As the team grew, another trademark Moran feature emerged: a very particular way of doing things. “We get a lot of enquiries for jobs, but I never hire from outside my close circle of friends and acquaintances. Every member here is trusted and has a history in some way related to me,” he says, citing the example of a programme he started five years ago to bring younger people into the business. Some of those now working for him played baseball and soccer i
n the park with his kids when he was coaching. And it works: “You will never see people back-biting or falling out in our team.”

Rob’s own MO is also hands on: “I do all my own emails, all my own letters.

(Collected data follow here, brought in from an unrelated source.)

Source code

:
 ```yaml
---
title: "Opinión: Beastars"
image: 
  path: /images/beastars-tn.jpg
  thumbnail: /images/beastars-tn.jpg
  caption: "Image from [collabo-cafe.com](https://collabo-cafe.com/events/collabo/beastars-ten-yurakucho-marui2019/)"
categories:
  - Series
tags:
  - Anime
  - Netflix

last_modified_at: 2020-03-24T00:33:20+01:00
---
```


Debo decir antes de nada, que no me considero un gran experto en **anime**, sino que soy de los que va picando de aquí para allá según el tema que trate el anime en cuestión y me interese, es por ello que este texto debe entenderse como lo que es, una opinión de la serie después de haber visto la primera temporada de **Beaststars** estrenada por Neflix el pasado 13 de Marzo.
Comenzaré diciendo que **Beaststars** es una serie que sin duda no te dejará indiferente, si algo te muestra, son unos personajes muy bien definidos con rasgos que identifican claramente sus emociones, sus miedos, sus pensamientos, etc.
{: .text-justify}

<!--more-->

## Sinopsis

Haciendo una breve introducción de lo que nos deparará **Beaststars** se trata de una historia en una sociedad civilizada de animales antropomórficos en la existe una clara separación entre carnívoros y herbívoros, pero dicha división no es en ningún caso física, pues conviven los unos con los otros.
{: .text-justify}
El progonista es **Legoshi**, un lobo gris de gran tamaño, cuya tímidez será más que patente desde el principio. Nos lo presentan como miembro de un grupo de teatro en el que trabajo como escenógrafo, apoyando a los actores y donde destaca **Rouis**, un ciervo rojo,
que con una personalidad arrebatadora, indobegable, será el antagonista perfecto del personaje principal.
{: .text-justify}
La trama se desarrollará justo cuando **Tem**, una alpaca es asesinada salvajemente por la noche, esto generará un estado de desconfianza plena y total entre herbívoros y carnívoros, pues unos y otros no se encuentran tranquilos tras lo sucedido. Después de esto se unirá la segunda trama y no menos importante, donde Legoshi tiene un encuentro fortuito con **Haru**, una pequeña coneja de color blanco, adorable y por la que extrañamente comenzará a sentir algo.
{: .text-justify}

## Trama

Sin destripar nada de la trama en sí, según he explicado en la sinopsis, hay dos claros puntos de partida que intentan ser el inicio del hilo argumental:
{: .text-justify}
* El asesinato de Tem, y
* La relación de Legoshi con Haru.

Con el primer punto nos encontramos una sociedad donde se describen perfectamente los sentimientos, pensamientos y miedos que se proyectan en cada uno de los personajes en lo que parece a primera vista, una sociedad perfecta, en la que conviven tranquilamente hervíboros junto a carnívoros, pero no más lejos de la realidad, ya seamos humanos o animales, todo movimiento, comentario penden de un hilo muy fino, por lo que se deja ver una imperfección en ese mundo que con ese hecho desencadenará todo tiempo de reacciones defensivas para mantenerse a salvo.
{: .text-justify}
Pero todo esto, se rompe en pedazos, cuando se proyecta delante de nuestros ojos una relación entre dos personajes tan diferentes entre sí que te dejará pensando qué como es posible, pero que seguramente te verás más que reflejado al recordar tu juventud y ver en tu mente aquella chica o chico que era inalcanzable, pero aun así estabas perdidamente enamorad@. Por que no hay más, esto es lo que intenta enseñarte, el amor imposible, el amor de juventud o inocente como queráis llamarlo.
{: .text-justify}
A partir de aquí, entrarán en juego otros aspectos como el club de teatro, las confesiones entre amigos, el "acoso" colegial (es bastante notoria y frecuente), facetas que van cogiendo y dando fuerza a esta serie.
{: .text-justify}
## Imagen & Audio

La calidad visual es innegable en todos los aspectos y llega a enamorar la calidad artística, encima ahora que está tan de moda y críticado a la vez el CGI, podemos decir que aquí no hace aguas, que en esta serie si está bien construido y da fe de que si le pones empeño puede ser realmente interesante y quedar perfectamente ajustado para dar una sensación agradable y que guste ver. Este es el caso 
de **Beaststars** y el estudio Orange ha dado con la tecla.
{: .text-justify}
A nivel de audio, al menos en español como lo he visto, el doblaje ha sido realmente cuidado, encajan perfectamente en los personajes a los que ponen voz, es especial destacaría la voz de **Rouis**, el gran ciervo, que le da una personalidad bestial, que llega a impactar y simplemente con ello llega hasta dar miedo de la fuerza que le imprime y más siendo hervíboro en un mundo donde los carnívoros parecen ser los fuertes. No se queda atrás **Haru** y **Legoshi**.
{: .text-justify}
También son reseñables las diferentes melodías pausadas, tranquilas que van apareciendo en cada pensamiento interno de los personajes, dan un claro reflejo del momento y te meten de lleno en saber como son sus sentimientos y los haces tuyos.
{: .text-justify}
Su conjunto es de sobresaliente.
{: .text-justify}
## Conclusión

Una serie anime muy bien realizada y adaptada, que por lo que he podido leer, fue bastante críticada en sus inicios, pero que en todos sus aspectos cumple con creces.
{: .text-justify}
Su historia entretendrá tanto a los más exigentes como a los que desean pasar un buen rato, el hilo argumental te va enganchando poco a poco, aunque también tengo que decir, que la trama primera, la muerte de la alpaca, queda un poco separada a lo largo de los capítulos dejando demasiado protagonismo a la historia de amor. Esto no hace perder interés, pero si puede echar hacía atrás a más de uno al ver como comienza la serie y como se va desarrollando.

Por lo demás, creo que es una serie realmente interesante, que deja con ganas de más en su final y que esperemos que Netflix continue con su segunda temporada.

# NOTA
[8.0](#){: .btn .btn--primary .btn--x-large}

I don’t need to waste time asking an assistant to make telephone calls for me.” It’s all part, he says, of offering a personal approach to his clients. “They are all tough, successful business people. They don’t want to be messed with and they are looking for somebody they can trust.”

And it’s clearly working well – he says with some pride that 4% of the brokerage houses are doing 96% of the business. “Today, things have never been better for us. We have 11 boats in build with some of the world’s top yards, and we have delivered for our clients over 20 new-build projects in the past ten years, which include some of the finest yachts ever built – Ace, Quattroelle, Phoenix 2, Valerie, Madsummer andNorthern Star. Clients come to us because we have the first-hand experience and the practical ability. We have been in the engineroom, we know how a boat works from stem to stern.”

He’s built his company to reflect the values he’s learned throughout his working life. Now Rob Moran’s hard-won success looks set to be rolled out to a new generation of superyacht owners.